155 I was told when the hearing resumed on 23 March 2017 that the applicant had delivered detailed written submissions to the respondents. As it happened, those submissions were 27 pages in length. The parties then raised three issues. First, counsel for the respondents made an application for the Court to exclude Mr Bleasdale’s evidence under s 135 of the Evidence Act and what he described as the general unfairness discretion in light of Mr Bleasdale’s evidence in cross-examination. Secondly, counsel for the respondents said that he sought further time to consider the applicant’s written submissions. Thirdly, counsel for the applicant indicated that he sought leave to reopen his case in order to tender ASIC records concerning Bleasdale National Contractors. I adjourned the matter to midday on 23 March 2017.
156 When the matter resumed at midday, I heard the application by the applicant to reopen his case and I granted that application. Counsel for the respondents sought the opportunity to take instructions as to whether as a result of that the respondents wished to reopen their case. He was not able to do that on that day. The next convenient date was 27 April 2017.
157 Before 27 April 2017, the respondents affirmed their decision not to call any evidence. They delivered detailed written submissions dated 26 April 2017. I infer that the adjournment gave them the opportunity to prepare, or at least complete, those submissions. On 27 April 2017, both parties made submissions and the hearing was completed in a little under a half a day.
158 In document 4, Mr Bleasdale referred to Bleasdale National Contractors and gave an Australian Business Number for the “entity”. That did not overcome the difficulty caused by the reference to Bleasdale National Contractors – South Australia in the Statement of Claim. At the same time, the application to reopen was made by the applicant the day after he had closed his case and the respondents had announced that they would not be calling evidence.

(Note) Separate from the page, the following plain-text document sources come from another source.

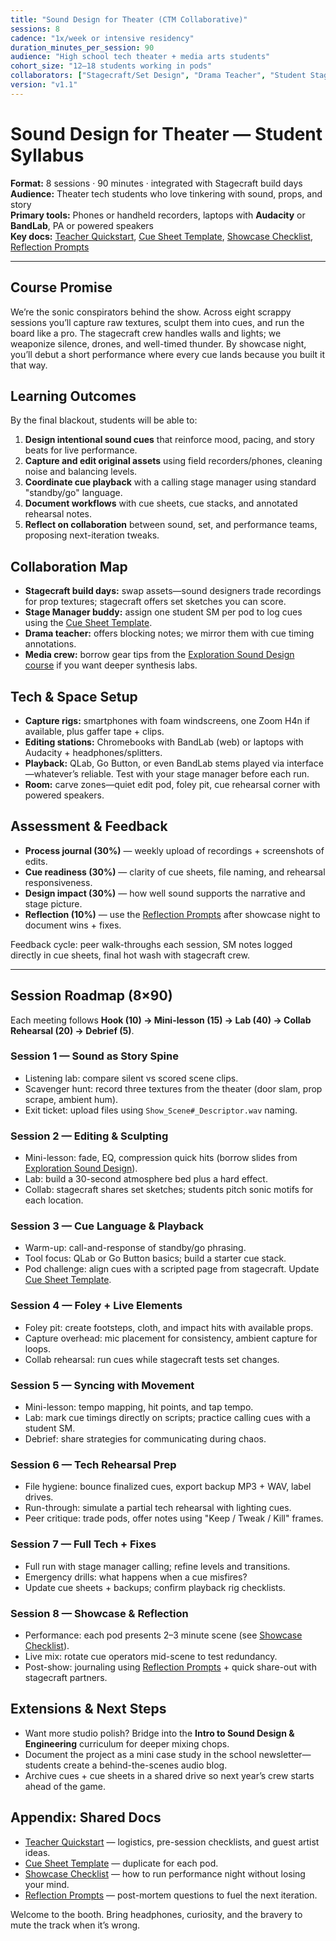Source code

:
 ```yaml
---
title: "Sound Design for Theater (CTM Collaborative)"
sessions: 8
cadence: "1x/week or intensive residency"
duration_minutes_per_session: 90
audience: "High school tech theater + media arts students"
cohort_size: "12–18 students working in pods"
collaborators: ["Stagecraft/Set Design", "Drama Teacher", "Student Stage Manager"]
version: "v1.1"
---
```


# Sound Design for Theater — Student Syllabus

**Format:** 8 sessions · 90 minutes · integrated with Stagecraft build days  
**Audience:** Theater tech students who love tinkering with sound, props, and story  
**Primary tools:** Phones or handheld recorders, laptops with **Audacity** or **BandLab**, PA or powered speakers  
**Key docs:** [Teacher Quickstart](./teacher_quickstart.md), [Cue Sheet Template](./cue_sheet_template.md), [Showcase Checklist](./showcase.md), [Reflection Prompts](./reflection.md)

---

## Course Promise
We’re the sonic conspirators behind the show. Across eight scrappy sessions you’ll capture raw textures, sculpt them into cues, and run the board like a pro. The stagecraft crew handles walls and lights; we weaponize silence, drones, and well-timed thunder. By showcase night, you’ll debut a short performance where every cue lands because you built it that way.

## Learning Outcomes
By the final blackout, students will be able to:
1. **Design intentional sound cues** that reinforce mood, pacing, and story beats for live performance.
2. **Capture and edit original assets** using field recorders/phones, cleaning noise and balancing levels.
3. **Coordinate cue playback** with a calling stage manager using standard "standby/go" language.
4. **Document workflows** with cue sheets, cue stacks, and annotated rehearsal notes.
5. **Reflect on collaboration** between sound, set, and performance teams, proposing next-iteration tweaks.

## Collaboration Map
- **Stagecraft build days:** swap assets—sound designers trade recordings for prop textures; stagecraft offers set sketches you can score.
- **Stage Manager buddy:** assign one student SM per pod to log cues using the [Cue Sheet Template](./cue_sheet_template.md).
- **Drama teacher:** offers blocking notes; we mirror them with cue timing annotations.
- **Media crew:** borrow gear tips from the [Exploration Sound Design course](../ExplorationSoundDesign/syllabus.md) if you want deeper synthesis labs.

## Tech & Space Setup
- **Capture rigs:** smartphones with foam windscreens, one Zoom H4n if available, plus gaffer tape + clips.
- **Editing stations:** Chromebooks with BandLab (web) or laptops with Audacity + headphones/splitters.
- **Playback:** QLab, Go Button, or even BandLab stems played via interface—whatever’s reliable. Test with your stage manager before each run.
- **Room:** carve zones—quiet edit pod, foley pit, cue rehearsal corner with powered speakers.

## Assessment & Feedback
- **Process journal (30%)** — weekly upload of recordings + screenshots of edits.
- **Cue readiness (30%)** — clarity of cue sheets, file naming, and rehearsal responsiveness.
- **Design impact (30%)** — how well sound supports the narrative and stage picture.
- **Reflection (10%)** — use the [Reflection Prompts](./reflection.md) after showcase night to document wins + fixes.

Feedback cycle: peer walk-throughs each session, SM notes logged directly in cue sheets, final hot wash with stagecraft crew.

---

## Session Roadmap (8×90)
Each meeting follows **Hook (10) → Mini-lesson (15) → Lab (40) → Collab Rehearsal (20) → Debrief (5)**.

### Session 1 — Sound as Story Spine
- Listening lab: compare silent vs scored scene clips.
- Scavenger hunt: record three textures from the theater (door slam, prop scrape, ambient hum).
- Exit ticket: upload files using `Show_Scene#_Descriptor.wav` naming.

### Session 2 — Editing & Sculpting
- Mini-lesson: fade, EQ, compression quick hits (borrow slides from [Exploration Sound Design](../ExplorationSoundDesign/syllabus.md#week-3--rhythm-space-and-effects)).
- Lab: build a 30-second atmosphere bed plus a hard effect.
- Collab: stagecraft shares set sketches; students pitch sonic motifs for each location.

### Session 3 — Cue Language & Playback
- Warm-up: call-and-response of standby/go phrasing.
- Tool focus: QLab or Go Button basics; build a starter cue stack.
- Pod challenge: align cues with a scripted page from stagecraft. Update [Cue Sheet Template](./cue_sheet_template.md).

### Session 4 — Foley + Live Elements
- Foley pit: create footsteps, cloth, and impact hits with available props.
- Capture overhead: mic placement for consistency, ambient capture for loops.
- Collab rehearsal: run cues while stagecraft tests set changes.

### Session 5 — Syncing with Movement
- Mini-lesson: tempo mapping, hit points, and tap tempo.
- Lab: mark cue timings directly on scripts; practice calling cues with a student SM.
- Debrief: share strategies for communicating during chaos.

### Session 6 — Tech Rehearsal Prep
- File hygiene: bounce finalized cues, export backup MP3 + WAV, label drives.
- Run-through: simulate a partial tech rehearsal with lighting cues.
- Peer critique: trade pods, offer notes using "Keep / Tweak / Kill" frames.

### Session 7 — Full Tech + Fixes
- Full run with stage manager calling; refine levels and transitions.
- Emergency drills: what happens when a cue misfires?
- Update cue sheets + backups; confirm playback rig checklists.

### Session 8 — Showcase & Reflection
- Performance: each pod presents 2–3 minute scene (see [Showcase Checklist](./showcase.md)).
- Live mix: rotate cue operators mid-scene to test redundancy.
- Post-show: journaling using [Reflection Prompts](./reflection.md) + quick share-out with stagecraft partners.

## Extensions & Next Steps
- Want more studio polish? Bridge into the **Intro to Sound Design & Engineering** curriculum for deeper mixing chops.
- Document the project as a mini case study in the school newsletter—students create a behind-the-scenes audio blog.
- Archive cues + cue sheets in a shared drive so next year’s crew starts ahead of the game.

## Appendix: Shared Docs
- [Teacher Quickstart](./teacher_quickstart.md) — logistics, pre-session checklists, and guest artist ideas.
- [Cue Sheet Template](./cue_sheet_template.md) — duplicate for each pod.
- [Showcase Checklist](./showcase.md) — how to run performance night without losing your mind.
- [Reflection Prompts](./reflection.md) — post-mortem questions to fuel the next iteration.

Welcome to the booth. Bring headphones, curiosity, and the bravery to mute the track when it’s wrong.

159 In my opinion, an order for costs should not be made. It is true that the application to reopen led to the adjournment, but I am not satisfied that the adjournment led to any additional costs, or if it resulted in any additional time that it was of any real substance. It seems to me most unlikely that even if the application to reopen had not been made, the hearing would have been completed on 23 March 2017 and it is likely that further time would have been required. As it happened, the adjournment meant that both parties were able to place substantial reliance on their written submissions and the oral submissions on 27 April 2017 which occupied just under a half a day were completed in a timely fashion.
160 I refuse the respondents’ applications for costs.
161 In my opinion, Mr O’Connor is responsible for one contravention of s 348, two contraventions of s 355 and one contravention of s 500 of the FW Act. Mr Merkx is responsible for one contravention of s 348 and two contraventions of s 355 of the FW Act. The CFMEU is responsible for one contravention of s 348, two contraventions of s 355 and one contravention of s 500 of the FW Act. In due course the parties will make submissions about how sentencing should proceed in light of my findings.
162 I will hear from the parties as to the appropriate orders in lights of these reasons and further orders.